My heart rate was elevated as Paul and I walked up the seventeenth fairway, because I had gotten so intense as the round progressed. Fluff’s jokes relaxed me, and so did the brief conversations Paul and I had. Now it was time to take my heart rate down, because I was about to play. I was aware of the level I needed my heart rate to be to play shots, when to get jacked up, and when to calm down. There was a certain level I wanted to play at when it came to the energy I needed to put into my swing. I controlled my heart rate through my breathing. I was able to get into an almost meditative state on the course when required.

I parred seventeen and eighteen to shoot 66 and take a three-shot lead over the field. This was a big improvement on the first two times I played the Masters, when I didn’t break par in the six rounds I played. One important difference was that I was now a professional golfer, and was playing many more tournaments than when I was in college. I was pulling all-nighters to study for finals at Stanford when I came to Augusta before, which put me at a significant disadvantage playing against the tournament-tough pros. I could hit all the balls I wanted, for hours and hours, and putt on the floor of our volleyball court at Stanford, but there was never a substitute for competition. This time, the tournaments I had played before, and won, suggested I was properly prepared and ready to compete at Augusta.

After my round, I went to the range with Butchie and Fluff to work on my swing. I had hit a couple of iffy shots—like the drive on nine—and I didn’t want to leave until I got the shots out of my system and understood what had gone wrong. I worked on moving the ball left to right—a shot I struggled with when I needed to hit it—and was able to do that when I got into a better position with my hands and shaft on the backswing. I hit a couple of bags of balls, and then Jerry drove me home. Well, not home right away. First there was that stop at Arby’s, an absolute must now that I’d played well for two straight days.

Going over the round later at the house, hole by hole, I concluded that I had played smart, strategic golf, as I had planned coming into the Masters. It was the style that Nicklaus advocated at Augusta, where he knew so many players would beat themselves by making mental errors and taking unnecessary chances. I wasn’t right on it yet, given how young I was, but I’d learned that it was important to play efficient golf. It didn’t have to be razzle-dazzle golf, and I didn’t need to go at pins that were inaccessible. Jack always said you would have a lot of decent birdie looks if you hit the middle of the greens at Augusta. I tried to do that on most of the holes, except that I enjoyed using the slopes to sometimes take the ball nearer the hole after it landed in a safe spot. I was driving the ball well, so I knew I could take care of the par-5s and make a few birdies on them, or maybe also an eagle or two.

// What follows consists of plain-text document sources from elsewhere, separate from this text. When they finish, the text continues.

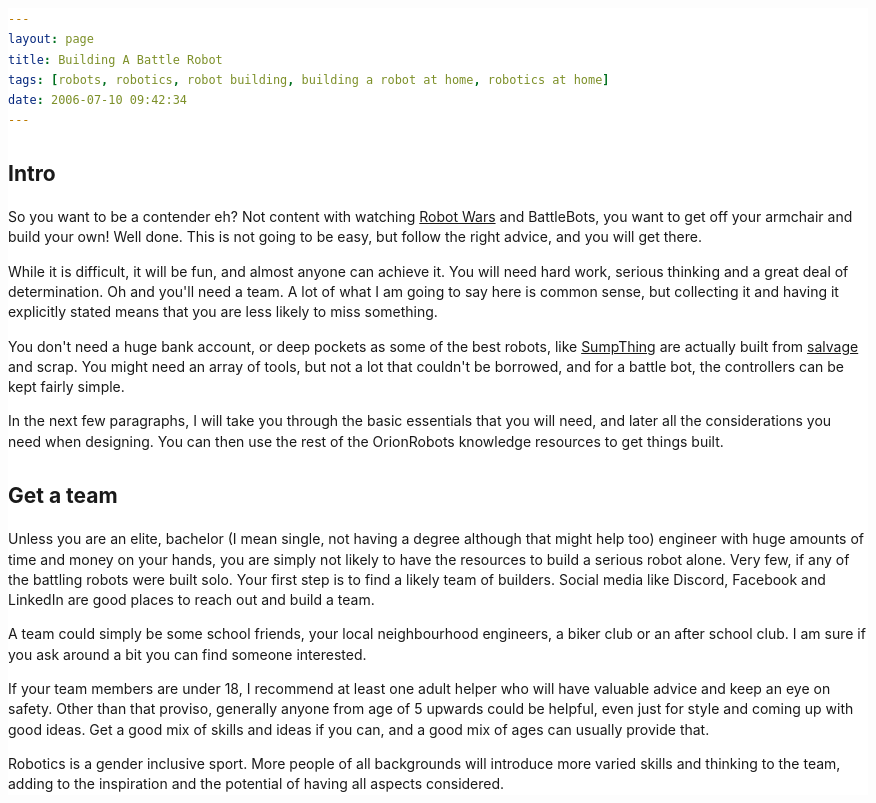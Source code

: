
 ```yaml
---
layout: page
title: Building A Battle Robot
tags: [robots, robotics, robot building, building a robot at home, robotics at home]
date: 2006-07-10 09:42:34
---
```

## Intro

So you want to be a contender eh?
Not content with watching [Robot Wars](/wiki/robot_wars.html "The british robot smashing TV series.") and BattleBots, you want to get off your armchair and build your own!
Well done.
This is not going to be easy, but follow the right advice, and you will get there.

While it is difficult, it will be fun, and almost anyone can achieve it.
You will need hard work, serious thinking and a great deal of determination.
Oh and you'll need a team.
A lot of what I am going to say here is common sense, but collecting it and having it explicitly stated means that you are less likely to miss something.

You don't need a huge bank account, or deep pockets as some of the best robots, like [SumpThing](/wiki/sumpthing.html "Sumpthing") are actually built from [salvage](/wiki/salvage_tips.html "Tips on pulling stuff apart to build robots. How, where and what.") and scrap.
You might need an array of tools, but not a lot that couldn't be borrowed, and for a battle bot, the controllers can be kept fairly simple.

In the next few paragraphs, I will take you through the basic essentials that you will need, and later all the considerations you need when designing.
You can then use the rest of the OrionRobots knowledge resources to get things built.

## Get a team

Unless you are an elite, bachelor (I mean single, not having a degree although that might help too) engineer with huge amounts of time and money on your hands, you are simply not likely to have the resources to build a serious robot alone.
Very few, if any of the battling robots were built solo.
Your first step is to find a likely team of builders.
Social media like Discord, Facebook and LinkedIn are good places to reach out and build a team.

A team could simply be some school friends, your local neighbourhood engineers, a biker club or an after school club.
I am sure if you ask around a bit you can find someone interested.

If your team members are under 18, I recommend at least one adult helper who will have valuable advice and keep an eye on safety.
Other than that proviso, generally anyone from age of 5 upwards could be helpful, even just for style and coming up with good ideas.
Get a good mix of skills and ideas if you can, and a good mix of ages can usually provide that.

Robotics is a gender inclusive sport.
More people of all backgrounds will introduce more varied skills and thinking to the team, adding to the inspiration and the potential of having all aspects considered.
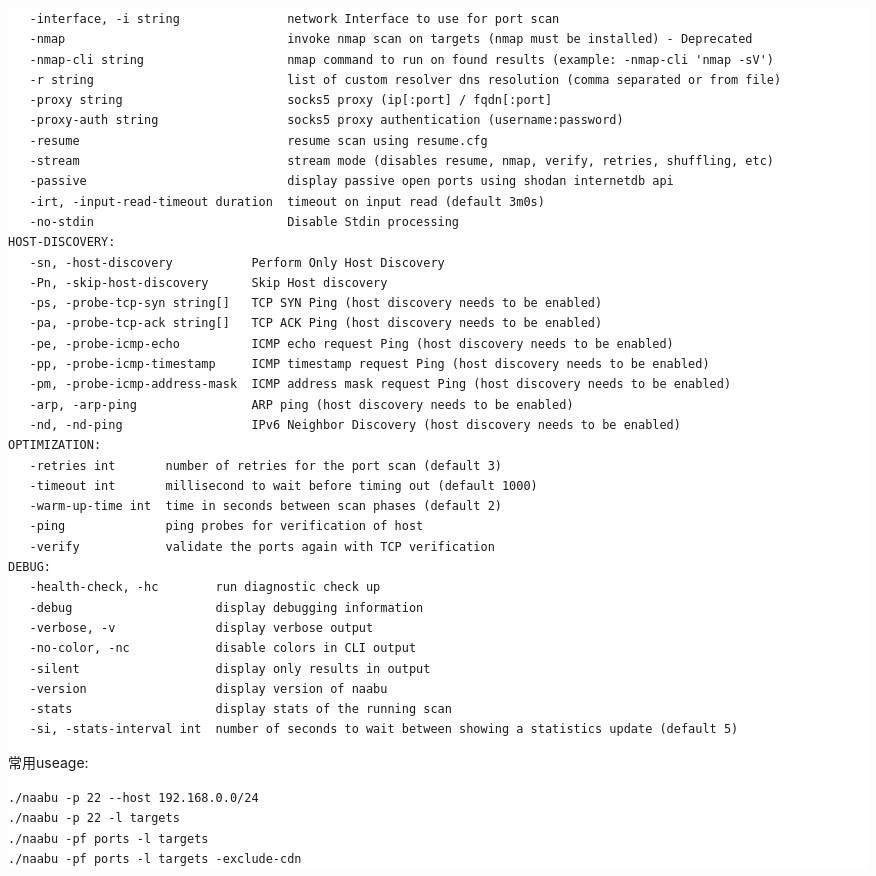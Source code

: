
 ```
   -interface, -i string               network Interface to use for port scan
   -nmap                               invoke nmap scan on targets (nmap must be installed) - Deprecated
   -nmap-cli string                    nmap command to run on found results (example: -nmap-cli 'nmap -sV')
   -r string                           list of custom resolver dns resolution (comma separated or from file)
   -proxy string                       socks5 proxy (ip[:port] / fqdn[:port]
   -proxy-auth string                  socks5 proxy authentication (username:password)
   -resume                             resume scan using resume.cfg
   -stream                             stream mode (disables resume, nmap, verify, retries, shuffling, etc)
   -passive                            display passive open ports using shodan internetdb api
   -irt, -input-read-timeout duration  timeout on input read (default 3m0s)
   -no-stdin                           Disable Stdin processing
HOST-DISCOVERY:
   -sn, -host-discovery           Perform Only Host Discovery
   -Pn, -skip-host-discovery      Skip Host discovery
   -ps, -probe-tcp-syn string[]   TCP SYN Ping (host discovery needs to be enabled)
   -pa, -probe-tcp-ack string[]   TCP ACK Ping (host discovery needs to be enabled)
   -pe, -probe-icmp-echo          ICMP echo request Ping (host discovery needs to be enabled)
   -pp, -probe-icmp-timestamp     ICMP timestamp request Ping (host discovery needs to be enabled)
   -pm, -probe-icmp-address-mask  ICMP address mask request Ping (host discovery needs to be enabled)
   -arp, -arp-ping                ARP ping (host discovery needs to be enabled)
   -nd, -nd-ping                  IPv6 Neighbor Discovery (host discovery needs to be enabled)
OPTIMIZATION:
   -retries int       number of retries for the port scan (default 3)
   -timeout int       millisecond to wait before timing out (default 1000)
   -warm-up-time int  time in seconds between scan phases (default 2)
   -ping              ping probes for verification of host
   -verify            validate the ports again with TCP verification
DEBUG:
   -health-check, -hc        run diagnostic check up
   -debug                    display debugging information
   -verbose, -v              display verbose output
   -no-color, -nc            disable colors in CLI output
   -silent                   display only results in output
   -version                  display version of naabu
   -stats                    display stats of the running scan
   -si, -stats-interval int  number of seconds to wait between showing a statistics update (default 5)
```

常用useage:

```
./naabu -p 22 --host 192.168.0.0/24
./naabu -p 22 -l targets
./naabu -pf ports -l targets    
./naabu -pf ports -l targets -exclude-cdn
```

My plan for Saturday was for more of the same. Maybe you could call it boring golf, in that I wasn’t forcing things, as I had done in ’95 and ’96. I was hardly a veteran at Augusta, but I was starting to understand the course and to plot my way around properly. I was doing what I had come to Augusta to do.

Maybe people didn’t like it when I said after the second round that I didn’t feel different leading at the Masters than I did when I was leading at other tournaments I’d won as a pro. I felt the same because I wasn’t playing for the crystal and I wasn’t playing for the green jacket, and I wasn’t playing to be the first minority golfer to win the Masters. That was all there, but it was background. I was playing for the joy of competition, and for the hunt. But the hunt was to bring out whatever talent I had. The hunt wasn’t for a trophy. If I did what I felt I could do, everything else, all those honors and gifts and trophies, would take care of themselves.